- February 28, 2017 at 3:50 pm #361
Does anyone have any opinions of the Roehl get your cdl program? And is it a ok starter company?February 28, 2017 at 6:37 pm #362
Roehl pays students $500 per week to go to their school and become an employee. That’s pretty good deal. However, many trucking companies will reimburse your CDL loan (Tuition Reimbursement ).
As to a good starter company, it is a matter of the fit between you & them. Is their amount & frequency of hometime agree with your goals. Pay, freight lanes, type of freight, etc. All must be considered. Try & talk to Roehl drivers. Get the company to have one living in your area call you.

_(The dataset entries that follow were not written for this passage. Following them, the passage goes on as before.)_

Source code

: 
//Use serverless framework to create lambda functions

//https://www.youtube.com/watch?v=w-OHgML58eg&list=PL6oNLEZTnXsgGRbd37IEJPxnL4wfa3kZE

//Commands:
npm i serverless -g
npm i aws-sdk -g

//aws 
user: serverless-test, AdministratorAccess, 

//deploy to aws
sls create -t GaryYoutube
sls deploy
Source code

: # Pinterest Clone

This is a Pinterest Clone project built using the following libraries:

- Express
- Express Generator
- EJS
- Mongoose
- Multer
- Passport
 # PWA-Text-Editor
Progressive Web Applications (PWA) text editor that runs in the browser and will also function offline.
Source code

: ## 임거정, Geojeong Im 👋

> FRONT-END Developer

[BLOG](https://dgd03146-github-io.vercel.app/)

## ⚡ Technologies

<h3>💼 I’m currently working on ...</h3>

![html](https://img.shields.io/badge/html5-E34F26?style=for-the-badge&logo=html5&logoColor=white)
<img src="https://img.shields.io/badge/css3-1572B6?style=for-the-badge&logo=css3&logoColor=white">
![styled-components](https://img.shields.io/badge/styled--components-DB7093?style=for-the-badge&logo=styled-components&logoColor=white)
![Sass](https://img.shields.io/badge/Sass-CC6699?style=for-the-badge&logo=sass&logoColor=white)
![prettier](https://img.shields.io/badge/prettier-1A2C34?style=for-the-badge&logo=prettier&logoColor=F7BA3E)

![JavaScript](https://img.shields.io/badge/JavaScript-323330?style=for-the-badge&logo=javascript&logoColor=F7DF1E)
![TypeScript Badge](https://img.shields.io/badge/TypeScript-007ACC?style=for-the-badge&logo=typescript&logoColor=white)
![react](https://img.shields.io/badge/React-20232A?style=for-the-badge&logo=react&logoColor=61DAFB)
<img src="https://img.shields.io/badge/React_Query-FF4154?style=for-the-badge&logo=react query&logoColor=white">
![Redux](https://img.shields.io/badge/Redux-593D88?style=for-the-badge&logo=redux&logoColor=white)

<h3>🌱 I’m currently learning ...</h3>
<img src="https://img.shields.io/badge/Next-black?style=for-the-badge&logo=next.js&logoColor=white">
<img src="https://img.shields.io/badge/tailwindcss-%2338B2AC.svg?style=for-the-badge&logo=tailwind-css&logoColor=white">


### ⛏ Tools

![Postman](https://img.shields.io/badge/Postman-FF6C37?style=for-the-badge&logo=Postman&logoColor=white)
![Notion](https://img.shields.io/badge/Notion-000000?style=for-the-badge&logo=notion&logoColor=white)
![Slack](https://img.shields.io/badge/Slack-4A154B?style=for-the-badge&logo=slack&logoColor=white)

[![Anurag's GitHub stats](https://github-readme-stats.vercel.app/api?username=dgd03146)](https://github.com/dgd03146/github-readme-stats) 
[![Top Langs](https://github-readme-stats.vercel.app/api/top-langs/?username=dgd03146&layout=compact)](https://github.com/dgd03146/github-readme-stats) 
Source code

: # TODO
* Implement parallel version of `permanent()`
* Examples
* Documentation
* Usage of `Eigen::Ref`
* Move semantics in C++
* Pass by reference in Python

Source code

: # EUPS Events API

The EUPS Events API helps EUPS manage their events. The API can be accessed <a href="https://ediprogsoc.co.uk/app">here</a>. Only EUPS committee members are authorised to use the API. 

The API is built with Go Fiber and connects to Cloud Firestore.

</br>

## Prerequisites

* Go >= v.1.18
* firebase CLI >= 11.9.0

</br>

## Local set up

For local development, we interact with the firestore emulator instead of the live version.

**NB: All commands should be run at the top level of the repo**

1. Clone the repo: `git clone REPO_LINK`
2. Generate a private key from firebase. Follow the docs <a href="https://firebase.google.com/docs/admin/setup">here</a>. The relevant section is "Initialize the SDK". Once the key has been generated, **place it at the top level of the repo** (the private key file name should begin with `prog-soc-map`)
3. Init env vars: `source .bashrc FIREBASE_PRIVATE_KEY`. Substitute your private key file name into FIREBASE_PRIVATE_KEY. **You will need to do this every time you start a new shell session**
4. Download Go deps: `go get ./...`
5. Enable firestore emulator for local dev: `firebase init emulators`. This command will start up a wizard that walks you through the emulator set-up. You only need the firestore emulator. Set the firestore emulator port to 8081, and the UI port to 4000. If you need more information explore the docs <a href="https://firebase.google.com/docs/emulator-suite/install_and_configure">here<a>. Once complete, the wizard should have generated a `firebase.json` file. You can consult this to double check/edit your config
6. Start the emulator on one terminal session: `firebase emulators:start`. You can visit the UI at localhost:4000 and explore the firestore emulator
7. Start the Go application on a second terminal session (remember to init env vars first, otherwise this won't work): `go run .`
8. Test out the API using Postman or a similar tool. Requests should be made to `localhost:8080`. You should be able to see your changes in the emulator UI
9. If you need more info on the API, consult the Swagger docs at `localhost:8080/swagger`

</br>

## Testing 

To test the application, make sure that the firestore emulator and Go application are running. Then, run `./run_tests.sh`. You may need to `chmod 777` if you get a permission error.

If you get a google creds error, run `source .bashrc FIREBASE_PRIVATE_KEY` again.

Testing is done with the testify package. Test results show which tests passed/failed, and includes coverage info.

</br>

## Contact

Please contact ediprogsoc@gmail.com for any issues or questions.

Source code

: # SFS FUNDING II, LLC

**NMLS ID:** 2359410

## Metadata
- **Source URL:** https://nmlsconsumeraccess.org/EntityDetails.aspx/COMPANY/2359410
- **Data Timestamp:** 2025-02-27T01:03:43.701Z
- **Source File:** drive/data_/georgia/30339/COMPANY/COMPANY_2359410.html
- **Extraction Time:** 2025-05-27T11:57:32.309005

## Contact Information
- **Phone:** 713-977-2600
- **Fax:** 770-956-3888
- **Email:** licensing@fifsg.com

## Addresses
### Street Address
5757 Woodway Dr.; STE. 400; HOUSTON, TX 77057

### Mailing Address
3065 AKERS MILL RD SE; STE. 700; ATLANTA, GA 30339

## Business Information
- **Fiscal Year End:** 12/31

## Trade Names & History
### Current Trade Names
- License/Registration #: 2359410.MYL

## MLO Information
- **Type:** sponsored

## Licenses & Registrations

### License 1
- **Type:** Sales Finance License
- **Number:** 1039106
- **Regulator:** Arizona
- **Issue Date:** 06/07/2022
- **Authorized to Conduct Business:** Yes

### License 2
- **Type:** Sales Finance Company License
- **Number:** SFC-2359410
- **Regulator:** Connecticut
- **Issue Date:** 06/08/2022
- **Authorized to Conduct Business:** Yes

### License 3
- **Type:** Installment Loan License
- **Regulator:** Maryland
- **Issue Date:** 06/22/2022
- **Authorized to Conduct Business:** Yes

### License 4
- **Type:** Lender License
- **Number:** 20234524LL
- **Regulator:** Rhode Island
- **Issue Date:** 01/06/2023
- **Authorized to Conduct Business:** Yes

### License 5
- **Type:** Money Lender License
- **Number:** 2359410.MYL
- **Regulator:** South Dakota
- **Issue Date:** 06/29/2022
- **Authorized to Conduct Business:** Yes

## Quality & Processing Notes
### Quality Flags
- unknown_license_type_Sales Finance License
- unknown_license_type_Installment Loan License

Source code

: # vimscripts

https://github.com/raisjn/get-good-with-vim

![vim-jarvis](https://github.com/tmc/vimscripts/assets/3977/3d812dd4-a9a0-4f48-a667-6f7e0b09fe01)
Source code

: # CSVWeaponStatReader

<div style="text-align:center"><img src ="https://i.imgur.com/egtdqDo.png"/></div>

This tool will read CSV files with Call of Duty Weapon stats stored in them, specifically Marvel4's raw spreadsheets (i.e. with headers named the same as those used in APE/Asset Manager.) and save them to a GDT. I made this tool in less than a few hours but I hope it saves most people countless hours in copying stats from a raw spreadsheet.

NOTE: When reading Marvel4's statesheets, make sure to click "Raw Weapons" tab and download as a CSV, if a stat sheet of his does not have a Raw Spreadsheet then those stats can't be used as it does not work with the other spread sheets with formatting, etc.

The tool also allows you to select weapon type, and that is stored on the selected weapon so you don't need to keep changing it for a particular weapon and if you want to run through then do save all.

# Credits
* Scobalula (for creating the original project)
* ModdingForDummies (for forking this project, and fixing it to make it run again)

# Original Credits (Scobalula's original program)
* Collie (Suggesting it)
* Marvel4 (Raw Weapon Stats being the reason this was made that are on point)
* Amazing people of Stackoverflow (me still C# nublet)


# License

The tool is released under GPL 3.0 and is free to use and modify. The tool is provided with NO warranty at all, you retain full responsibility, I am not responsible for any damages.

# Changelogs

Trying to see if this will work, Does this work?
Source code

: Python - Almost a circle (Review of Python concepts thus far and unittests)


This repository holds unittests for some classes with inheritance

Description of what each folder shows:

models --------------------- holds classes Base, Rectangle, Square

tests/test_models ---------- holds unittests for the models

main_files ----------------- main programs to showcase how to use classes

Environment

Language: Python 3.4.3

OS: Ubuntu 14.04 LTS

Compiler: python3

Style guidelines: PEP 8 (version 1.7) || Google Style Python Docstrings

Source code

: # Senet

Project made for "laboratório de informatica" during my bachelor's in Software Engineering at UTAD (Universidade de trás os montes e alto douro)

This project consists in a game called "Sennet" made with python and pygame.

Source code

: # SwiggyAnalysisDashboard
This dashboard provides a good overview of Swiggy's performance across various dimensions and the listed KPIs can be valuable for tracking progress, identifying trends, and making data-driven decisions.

What do others think?February 28, 2017 at 6:39 pm #363
If you are low to moderate income or unemployed or working part-time check if your state has a WIA or WOIA program that will pay for CDL school. It’s a grant, not a loan. Google your state & WIA or WOIA.March 2, 2017 at 11:36 pm #368
I do think it speaks well of Roehl that they pay you while you go to their CDL school. Virtually no other companies do that. Some people trying to get in the industry cannot go without a paycheck for a few weeks. Of course, you are obligated to stay within them, probably for 1 years, but that’s a common and reasonable requirement. I really would not work somewhere unless I was sure I could stay for 1 year. It’s VERY common to leave your first trucking company after 1 year. You don’t really know what works or doesn’t work for you in this job until you do this job.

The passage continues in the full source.